* _Problem description_: Take the records below and set them down exactly, so that every line matches the original.

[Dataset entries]
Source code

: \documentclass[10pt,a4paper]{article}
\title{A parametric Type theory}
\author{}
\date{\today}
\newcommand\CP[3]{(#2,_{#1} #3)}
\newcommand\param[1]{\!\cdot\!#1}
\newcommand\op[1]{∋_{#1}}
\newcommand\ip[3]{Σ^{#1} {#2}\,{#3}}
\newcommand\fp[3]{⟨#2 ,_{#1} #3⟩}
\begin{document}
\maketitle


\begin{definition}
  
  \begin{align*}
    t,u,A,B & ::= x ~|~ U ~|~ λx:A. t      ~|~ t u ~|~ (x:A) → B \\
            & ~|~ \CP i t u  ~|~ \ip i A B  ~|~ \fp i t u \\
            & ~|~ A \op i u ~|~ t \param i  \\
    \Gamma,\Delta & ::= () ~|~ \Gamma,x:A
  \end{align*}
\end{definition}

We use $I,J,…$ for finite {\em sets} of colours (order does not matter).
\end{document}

* _Exercise answer_:
Source code

: \documentclass[10pt,a4paper]{article}
\title{A parametric Type theory}
\author{}
\date{\today}
\newcommand\CP[3]{(#2,_{#1} #3)}
\newcommand\param[1]{\!\cdot\!#1}
\newcommand\op[1]{∋_{#1}}
\newcommand\ip[3]{Σ^{#1} {#2}\,{#3}}
\newcommand\fp[3]{⟨#2 ,_{#1} #3⟩}
\begin{document}
\maketitle


\begin{definition}
  
  \begin{align*}
    t,u,A,B & ::= x ~|~ U ~|~ λx:A. t      ~|~ t u ~|~ (x:A) → B \\
            & ~|~ \CP i t u  ~|~ \ip i A B  ~|~ \fp i t u \\
            & ~|~ A \op i u ~|~ t \param i  \\
    \Gamma,\Delta & ::= () ~|~ \Gamma,x:A
  \end{align*}
\end{definition}

We use $I,J,…$ for finite {\em sets} of colours (order does not matter).
\end{document}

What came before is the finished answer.